Os aseguro que quería hablar en serio. Sí, si, muy en serio. Y que este tema –el de los medicamentos- es algo que me ha supuesto una losa en más de una ocasión, más que nada porque, como muchos de vosotros, una es así de jodida y no se cree muchas cosas de las que le dicen, le da por pensar y claro, cuando en cuestión de veinticuatro horas te hacen polvo todo tu planteamiento en contra de lo químico y es entonces cuando te pones a pensar hasta qué punto merece la pena reflexionar y llegar a conclusiones…
Pues en esas estaba yo, cuando de repente así, como quien no quiere la cosa y buscando algo relacionado con el tema me he encontrado de frente con uno llamado Anafril.
Y bueno, ¿qué es lo que hace de este medicamento algo tan especial como para que me haya hecho pararme en seco y, lo que es más importante, me haya devuelto la sonrisa?

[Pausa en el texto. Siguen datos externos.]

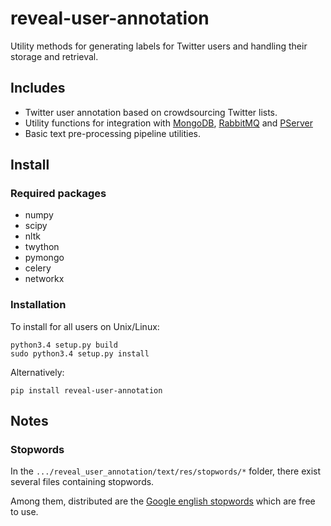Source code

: reveal-user-annotation
======================

Utility methods for generating labels for Twitter users and handling their storage and retrieval.

Includes
--------
- Twitter user annotation based on crowdsourcing Twitter lists.
- Utility functions for integration with [MongoDB](http://www.mongodb.org/), [RabbitMQ](http://www.rabbitmq.com) and [PServer](http://www.pserver-project.org/)
- Basic text pre-processing pipeline utilities.

Install
-------
### Required packages
- numpy
- scipy
- nltk
- twython
- pymongo
- celery
- networkx

### Installation
To install for all users on Unix/Linux:

    python3.4 setup.py build
    sudo python3.4 setup.py install
  
Alternatively:

    pip install reveal-user-annotation

Notes
-----
### Stopwords
In the `.../reveal_user_annotation/text/res/stopwords/*` folder, there exist several files containing stopwords.

Among them, distributed are the [Google english stopwords](https://code.google.com/p/stop-words/) which are free to use.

Seguro que cuando os lo cuente, la mayoría estaréis conmigo: Este tal Anafril es un antidepresivo, comercializado, según he leído, en Estados Unidos (vale, hasta ahí todo normal), cuyo principal, o cuanto menos, más llamativo, efecto secundario, es que una vez ingerido puede ocasionar orgasmos espontáneos al bostezar. ¿Qué? ¿Se os ha quedado la misma cara que a mí? Pues ahí voy. Como comprenderéis, a raíz de leer sobre esto he dejado la mala leche dentro del bote de bolígrafos (que se me estaba tumbando al lado y yo cuando me pongo, me pongo…), se me ha desfruncido el ceño y se me han empezado a aparecer por el escaparate de mi imaginación una infinidad de diferentes situaciones que se podrían dar si este fármaco estuviera tan extendido aquí como el cualquiera de los que llevan algo de Diazepán.
Que si es por la mañana, con el ojo izquierdo lleno de legañas aún, te metes en el ascensor justamente con tu vecina de arriba con la que te tiraste de los pelos hace una semana y de repente te entra una necesidad irreprimible de bostezar…. (quién sabe… quizá a partir de entonces empiece una etapa de tregua).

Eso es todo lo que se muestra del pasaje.